Open n-kremeris opened 1 year ago
On Thu, Aug 17, 2023 at 06:34:49AM -0700, Norbert Kremeris wrote:
I can confirm that it boots fine when used with Litex sim when the rocket is regenerated with the following configurations:
class LitexConfig_linux_1_1 extends Config( new WithNBigCores(1) ++ new WithEdgeDataBits(64) ++ new WithInclusiveCache() ++ new BaseLitexConfig )
class LitexConfig_linux_1_2 extends Config( new WithNBigCores(1) ++ new WithEdgeDataBits(128) ++ new WithInclusiveCache() ++ new BaseLitexConfig )
I have a very stupid, basic question: how did you "connect" the
L2 InclusiveCache and RocketChip sources? I.e., where did you copy
the rocket-chip-inclusive-chache git repo w.r.t. the rocket-chip repo,
and what (if any) files did you edit to "link" them, before adding
"WithInclusiveCache()" to your chosen class in
rocket-chip/src/main/scala/system/Configs.scala
and running the verilog generation/elaboration, presumably via make ... CONFIG=...
?
I have a very stupid, basic question: how did you "connect" the L2 InclusiveCache and RocketChip sources? I.e., where did you copy the rocket-chip-inclusive-chache git repo w.r.t. the rocket-chip repo, and what (if any) files did you edit to "link" them, before adding "WithInclusiveCache()" to your chosen class in rocket-chip/src/main/scala/system/Configs.scala and running the verilog generation/elaboration, presumably via
make ... CONFIG=...
?
I have added it loosely following Chipyard's examples. I have checked out the inclusive cache repository in rocket-chip/src/main/scala/rocket-chip-inclusive-cache, and I have added the withInclusiveCache()
mixin to the relevant Litex configurations inside system/Configs.scala as shown on the first post:
class LitexConfig_linux_1_1 extends Config(
new WithNBigCores(1) ++
new WithEdgeDataBits(64) ++
new WithInclusiveCache() ++
new BaseLitexConfig
)
class LitexConfig_linux_1_2 extends Config(
new WithNBigCores(1) ++
new WithEdgeDataBits(128) ++
new WithInclusiveCache() ++
new BaseLitexConfig
)
To be sure, I also deleted the generated-src
folder that is included in pythondata-cpu-rocket.

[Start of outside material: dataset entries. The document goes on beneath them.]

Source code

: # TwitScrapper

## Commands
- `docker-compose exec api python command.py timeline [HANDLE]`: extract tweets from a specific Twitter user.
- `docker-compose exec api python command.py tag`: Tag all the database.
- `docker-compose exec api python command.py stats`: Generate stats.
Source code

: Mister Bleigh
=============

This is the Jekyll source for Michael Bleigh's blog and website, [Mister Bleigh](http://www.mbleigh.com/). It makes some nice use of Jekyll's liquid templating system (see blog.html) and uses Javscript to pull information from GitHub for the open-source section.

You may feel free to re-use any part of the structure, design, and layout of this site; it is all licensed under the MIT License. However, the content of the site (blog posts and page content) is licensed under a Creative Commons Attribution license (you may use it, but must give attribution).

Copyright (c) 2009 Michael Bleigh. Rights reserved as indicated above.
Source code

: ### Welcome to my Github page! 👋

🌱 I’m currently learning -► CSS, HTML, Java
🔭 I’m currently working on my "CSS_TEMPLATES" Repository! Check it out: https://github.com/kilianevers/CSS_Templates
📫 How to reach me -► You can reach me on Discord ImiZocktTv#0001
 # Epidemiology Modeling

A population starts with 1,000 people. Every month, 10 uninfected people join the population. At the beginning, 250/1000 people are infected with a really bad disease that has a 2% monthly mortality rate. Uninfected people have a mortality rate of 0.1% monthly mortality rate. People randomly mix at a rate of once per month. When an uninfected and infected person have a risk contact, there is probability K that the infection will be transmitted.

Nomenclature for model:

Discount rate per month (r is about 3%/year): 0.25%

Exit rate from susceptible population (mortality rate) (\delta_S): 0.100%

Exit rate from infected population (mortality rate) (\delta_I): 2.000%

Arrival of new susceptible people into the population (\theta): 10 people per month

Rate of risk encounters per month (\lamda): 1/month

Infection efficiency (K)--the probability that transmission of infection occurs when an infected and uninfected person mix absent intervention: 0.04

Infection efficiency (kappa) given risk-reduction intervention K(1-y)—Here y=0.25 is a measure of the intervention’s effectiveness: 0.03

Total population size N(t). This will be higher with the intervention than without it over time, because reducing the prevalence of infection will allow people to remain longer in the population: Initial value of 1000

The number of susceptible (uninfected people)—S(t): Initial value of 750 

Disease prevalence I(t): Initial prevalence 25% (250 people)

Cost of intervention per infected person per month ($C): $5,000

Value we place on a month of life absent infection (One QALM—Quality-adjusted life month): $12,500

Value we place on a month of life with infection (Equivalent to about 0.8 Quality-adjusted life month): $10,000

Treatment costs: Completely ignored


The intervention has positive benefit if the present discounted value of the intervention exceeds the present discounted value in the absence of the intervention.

I can confirm that the L2 cache is definitely included when building both the internal rocketchip emulator and when running the verilog regenerate code in Litex's update.sh
(the compilation output shows the L2 connections being made and it is included in the generated internal DTS, the L2 exists in the verilog, flushing via a flush register works). From my understanding, there should be no additional modifications required for the cache to work (it should be able to directly replace the rocketchips L2 coherence Broadcast Hub).
To change the configuration, i edited the top level Makefrag
file 9 CONFIG ?= $(CFG_PROJECT).DefaultConfig
(or, as you mentioned, the configuration can be passed to the simulator via make directly)
I did not have to edit any other files inside the RocketChip sources.
Something to note is that without the L2 cache, targeting digilent nexys video, both cpu-mem-width 1 and 2 work fine.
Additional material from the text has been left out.